E mi viene in mente la mamma. Santa donna. Mi chiedo se anche ad altri, in questi momenti, viene in mente la mamma. Guardo le scarpe poggiate a terra, allineate perpendicolarmente alla sedia. I piedi sulla scrivania e i calzini. Si direbbe siano da cambiare. Erano di un grigio più scuro una volta. Maria deve aver sbagliato candeggio.Candeggio. Mia madre diceva sempre “vado a candeggiare”, canotte di mio padre alla mano. Santa donna. Se vedesse i miei piedi sulla scrivania.
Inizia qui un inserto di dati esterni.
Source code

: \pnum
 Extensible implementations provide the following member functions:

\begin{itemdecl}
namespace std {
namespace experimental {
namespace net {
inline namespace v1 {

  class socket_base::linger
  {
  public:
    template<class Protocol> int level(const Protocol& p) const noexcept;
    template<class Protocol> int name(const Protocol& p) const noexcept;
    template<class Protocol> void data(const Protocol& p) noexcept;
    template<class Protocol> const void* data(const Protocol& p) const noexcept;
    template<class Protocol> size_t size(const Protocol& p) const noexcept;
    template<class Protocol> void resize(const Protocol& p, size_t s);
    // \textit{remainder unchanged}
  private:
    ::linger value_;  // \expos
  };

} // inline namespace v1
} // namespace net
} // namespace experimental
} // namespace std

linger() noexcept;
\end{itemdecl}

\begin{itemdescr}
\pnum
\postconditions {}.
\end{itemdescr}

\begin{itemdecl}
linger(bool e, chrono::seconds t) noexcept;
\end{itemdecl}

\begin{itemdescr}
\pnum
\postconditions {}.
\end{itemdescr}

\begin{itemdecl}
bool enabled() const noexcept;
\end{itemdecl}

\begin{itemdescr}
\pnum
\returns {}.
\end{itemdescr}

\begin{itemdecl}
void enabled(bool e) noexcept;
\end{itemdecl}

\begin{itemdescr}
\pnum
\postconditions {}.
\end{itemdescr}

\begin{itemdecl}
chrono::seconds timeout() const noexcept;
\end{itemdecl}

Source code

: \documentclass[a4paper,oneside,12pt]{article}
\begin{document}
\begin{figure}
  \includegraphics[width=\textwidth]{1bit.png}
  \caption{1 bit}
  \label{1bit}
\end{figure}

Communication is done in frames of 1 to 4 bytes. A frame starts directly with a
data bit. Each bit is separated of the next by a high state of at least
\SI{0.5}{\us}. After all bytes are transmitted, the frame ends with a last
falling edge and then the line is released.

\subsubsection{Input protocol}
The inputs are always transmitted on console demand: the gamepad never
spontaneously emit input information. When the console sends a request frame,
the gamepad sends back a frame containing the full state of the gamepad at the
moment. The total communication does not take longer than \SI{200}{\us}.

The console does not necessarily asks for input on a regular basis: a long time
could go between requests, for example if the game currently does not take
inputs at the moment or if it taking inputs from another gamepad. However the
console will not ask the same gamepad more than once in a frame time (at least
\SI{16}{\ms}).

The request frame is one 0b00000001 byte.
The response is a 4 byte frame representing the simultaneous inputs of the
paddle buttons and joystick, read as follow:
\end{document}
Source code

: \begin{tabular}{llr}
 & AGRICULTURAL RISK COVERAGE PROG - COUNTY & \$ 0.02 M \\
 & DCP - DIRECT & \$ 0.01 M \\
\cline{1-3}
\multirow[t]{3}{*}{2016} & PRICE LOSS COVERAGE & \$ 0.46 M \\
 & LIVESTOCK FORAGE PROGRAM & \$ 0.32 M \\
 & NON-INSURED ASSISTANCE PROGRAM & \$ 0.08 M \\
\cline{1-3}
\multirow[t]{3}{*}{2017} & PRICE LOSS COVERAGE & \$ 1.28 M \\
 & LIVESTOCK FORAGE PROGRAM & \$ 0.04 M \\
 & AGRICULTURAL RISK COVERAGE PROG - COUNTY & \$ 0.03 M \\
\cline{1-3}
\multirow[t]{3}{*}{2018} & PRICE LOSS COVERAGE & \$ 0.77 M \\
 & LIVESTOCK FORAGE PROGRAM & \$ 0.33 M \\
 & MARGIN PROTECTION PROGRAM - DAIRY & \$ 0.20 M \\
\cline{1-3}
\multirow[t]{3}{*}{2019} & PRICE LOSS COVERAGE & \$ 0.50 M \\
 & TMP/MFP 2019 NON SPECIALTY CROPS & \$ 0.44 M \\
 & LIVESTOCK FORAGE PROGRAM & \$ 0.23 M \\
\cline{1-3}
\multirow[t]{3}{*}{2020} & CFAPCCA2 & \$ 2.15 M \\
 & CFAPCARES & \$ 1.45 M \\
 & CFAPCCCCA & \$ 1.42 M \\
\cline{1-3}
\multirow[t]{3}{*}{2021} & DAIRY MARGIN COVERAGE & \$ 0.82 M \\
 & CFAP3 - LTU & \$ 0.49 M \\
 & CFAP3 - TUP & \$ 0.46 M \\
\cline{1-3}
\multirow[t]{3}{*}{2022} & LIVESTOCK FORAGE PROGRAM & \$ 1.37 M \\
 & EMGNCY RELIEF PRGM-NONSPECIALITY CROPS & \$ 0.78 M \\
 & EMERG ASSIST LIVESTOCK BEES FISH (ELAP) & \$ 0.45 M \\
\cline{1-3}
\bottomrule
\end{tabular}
Sbuffo,chiudo gli occhi e la vedo. Il sorriso di quel “certo,volentieri”. La fossetta al lato della bocca. Bocca. Labbra. Occhi. I suoi occhi. Guerre, morti, morti ammazzati, incidenti,politici mangioni. Nulla di nuovo neppure oggi. Leggo sul trafiletto “cuoco a domicilio”. Mi segno il numero. Mia madre, santa donna, direbbe che sarebbe uno spreco. “Uno col talento come il tuo, riesce in qualunque cosa si applichi”. Santa donna. Chissà che penserebbe se sapesse che non so lessare neppure un uovo.
Eppure, è stata proprio lei, santa donna, a viziarmi, con le sue ciambelle la mattina, gli spaghetti sguazzanti nel sugo a mezzogiorno, la carne di cavallo a cena e il bicchiere di latte prima d’andare a dormire. Mai ch’avessi alzato un dito. “Roba da donna” Diceva “Roba da mamma.” “Tu” battendosi l’indice sulla tempia destra “ lavora con questo e vedrai! Vedrai!”. Ed è con quello che lavoro. Da vent’anni. Le mie mani si direbbero affusolate, lisce, mani d’uomo che non saprebbe neppure rimestare la sabbietta in una cassettina di feng shui. Le unghie cortissime. La pelle leggermente abbronzata. Rimetto su le scarpe. Devo dire a Maria di lucidarle un po’, sembrano sbiadite. Giacca, cellulare, chiavi. Torno a casa. Esco un po’ prima. Devo portar fuori Ermes e controllare che tutto sia a posto.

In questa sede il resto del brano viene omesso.